INSTRUCTIONS FOR THE TASK — Each entry below is to be extracted exactly.

________________________

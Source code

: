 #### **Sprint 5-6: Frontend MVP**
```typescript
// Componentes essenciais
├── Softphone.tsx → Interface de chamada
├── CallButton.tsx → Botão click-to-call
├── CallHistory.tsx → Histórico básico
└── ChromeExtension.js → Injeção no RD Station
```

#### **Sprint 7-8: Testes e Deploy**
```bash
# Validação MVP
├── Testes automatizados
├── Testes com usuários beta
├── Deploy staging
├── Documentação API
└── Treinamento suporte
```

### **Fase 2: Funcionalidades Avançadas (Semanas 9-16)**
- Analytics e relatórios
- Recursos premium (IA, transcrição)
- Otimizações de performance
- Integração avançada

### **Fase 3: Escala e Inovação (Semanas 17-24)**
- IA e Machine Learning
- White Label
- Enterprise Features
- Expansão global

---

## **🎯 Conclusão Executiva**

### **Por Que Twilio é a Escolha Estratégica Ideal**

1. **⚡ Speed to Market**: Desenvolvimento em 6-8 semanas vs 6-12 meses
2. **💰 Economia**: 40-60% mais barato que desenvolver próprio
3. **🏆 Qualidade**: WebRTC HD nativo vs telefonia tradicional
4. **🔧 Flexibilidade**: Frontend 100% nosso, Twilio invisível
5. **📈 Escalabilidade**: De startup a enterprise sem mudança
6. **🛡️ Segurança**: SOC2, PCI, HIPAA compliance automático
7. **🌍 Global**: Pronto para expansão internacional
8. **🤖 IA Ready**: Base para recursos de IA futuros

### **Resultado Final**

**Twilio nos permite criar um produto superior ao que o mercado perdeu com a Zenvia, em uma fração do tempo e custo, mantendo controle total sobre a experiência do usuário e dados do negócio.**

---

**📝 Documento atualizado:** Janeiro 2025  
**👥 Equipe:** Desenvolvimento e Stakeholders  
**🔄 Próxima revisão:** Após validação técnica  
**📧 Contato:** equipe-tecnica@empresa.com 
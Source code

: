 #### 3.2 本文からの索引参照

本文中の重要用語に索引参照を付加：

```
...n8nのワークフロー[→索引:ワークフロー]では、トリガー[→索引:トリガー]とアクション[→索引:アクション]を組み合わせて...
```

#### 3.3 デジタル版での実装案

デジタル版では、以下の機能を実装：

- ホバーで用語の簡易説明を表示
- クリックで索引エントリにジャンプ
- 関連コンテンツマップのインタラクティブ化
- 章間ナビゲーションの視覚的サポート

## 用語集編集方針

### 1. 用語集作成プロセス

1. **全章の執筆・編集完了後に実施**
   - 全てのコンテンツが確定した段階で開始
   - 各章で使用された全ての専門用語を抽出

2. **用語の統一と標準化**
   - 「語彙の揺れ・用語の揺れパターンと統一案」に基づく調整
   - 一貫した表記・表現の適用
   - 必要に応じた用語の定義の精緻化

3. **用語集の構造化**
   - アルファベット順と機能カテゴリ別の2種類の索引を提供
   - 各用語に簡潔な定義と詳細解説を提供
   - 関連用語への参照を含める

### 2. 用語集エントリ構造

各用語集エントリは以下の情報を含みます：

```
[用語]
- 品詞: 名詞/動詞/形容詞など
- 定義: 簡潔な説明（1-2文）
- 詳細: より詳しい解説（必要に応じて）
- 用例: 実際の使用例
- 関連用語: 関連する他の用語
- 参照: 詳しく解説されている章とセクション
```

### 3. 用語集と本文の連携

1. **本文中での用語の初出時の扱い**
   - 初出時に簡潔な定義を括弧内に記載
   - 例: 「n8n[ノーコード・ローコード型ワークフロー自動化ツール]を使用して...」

________________________

TASK ANSWER —
Source code

: #### **Sprint 5-6: Frontend MVP**
```typescript
// Componentes essenciais
├── Softphone.tsx → Interface de chamada
├── CallButton.tsx → Botão click-to-call
├── CallHistory.tsx → Histórico básico
└── ChromeExtension.js → Injeção no RD Station
```

#### **Sprint 7-8: Testes e Deploy**
```bash
# Validação MVP
├── Testes automatizados
├── Testes com usuários beta
├── Deploy staging
├── Documentação API
└── Treinamento suporte
```

### **Fase 2: Funcionalidades Avançadas (Semanas 9-16)**
- Analytics e relatórios
- Recursos premium (IA, transcrição)
- Otimizações de performance
- Integração avançada

### **Fase 3: Escala e Inovação (Semanas 17-24)**
- IA e Machine Learning
- White Label
- Enterprise Features
- Expansão global

---

## **🎯 Conclusão Executiva**

### **Por Que Twilio é a Escolha Estratégica Ideal**

1. **⚡ Speed to Market**: Desenvolvimento em 6-8 semanas vs 6-12 meses
2. **💰 Economia**: 40-60% mais barato que desenvolver próprio
3. **🏆 Qualidade**: WebRTC HD nativo vs telefonia tradicional
4. **🔧 Flexibilidade**: Frontend 100% nosso, Twilio invisível
5. **📈 Escalabilidade**: De startup a enterprise sem mudança
6. **🛡️ Segurança**: SOC2, PCI, HIPAA compliance automático
7. **🌍 Global**: Pronto para expansão internacional
8. **🤖 IA Ready**: Base para recursos de IA futuros

### **Resultado Final**

**Twilio nos permite criar um produto superior ao que o mercado perdeu com a Zenvia, em uma fração do tempo e custo, mantendo controle total sobre a experiência do usuário e dados do negócio.**

---

**📝 Documento atualizado:** Janeiro 2025  
**👥 Equipe:** Desenvolvimento e Stakeholders  
**🔄 Próxima revisão:** Após validação técnica  
**📧 Contato:** equipe-tecnica@empresa.com 
Source code

: #### 3.2 本文からの索引参照

本文中の重要用語に索引参照を付加：

```
...n8nのワークフロー[→索引:ワークフロー]では、トリガー[→索引:トリガー]とアクション[→索引:アクション]を組み合わせて...
```

#### 3.3 デジタル版での実装案

デジタル版では、以下の機能を実装：

- ホバーで用語の簡易説明を表示
- クリックで索引エントリにジャンプ
- 関連コンテンツマップのインタラクティブ化
- 章間ナビゲーションの視覚的サポート

## 用語集編集方針

### 1. 用語集作成プロセス

1. **全章の執筆・編集完了後に実施**
   - 全てのコンテンツが確定した段階で開始
   - 各章で使用された全ての専門用語を抽出

2. **用語の統一と標準化**
   - 「語彙の揺れ・用語の揺れパターンと統一案」に基づく調整
   - 一貫した表記・表現の適用
   - 必要に応じた用語の定義の精緻化

3. **用語集の構造化**
   - アルファベット順と機能カテゴリ別の2種類の索引を提供
   - 各用語に簡潔な定義と詳細解説を提供
   - 関連用語への参照を含める

### 2. 用語集エントリ構造

各用語集エントリは以下の情報を含みます：

```
[用語]
- 品詞: 名詞/動詞/形容詞など
- 定義: 簡潔な説明（1-2文）
- 詳細: より詳しい解説（必要に応じて）
- 用例: 実際の使用例
- 関連用語: 関連する他の用語
- 参照: 詳しく解説されている章とセクション
```

### 3. 用語集と本文の連携

1. **本文中での用語の初出時の扱い**
   - 初出時に簡潔な定義を括弧内に記載
   - 例: 「n8n[ノーコード・ローコード型ワークフロー自動化ツール]を使用して...」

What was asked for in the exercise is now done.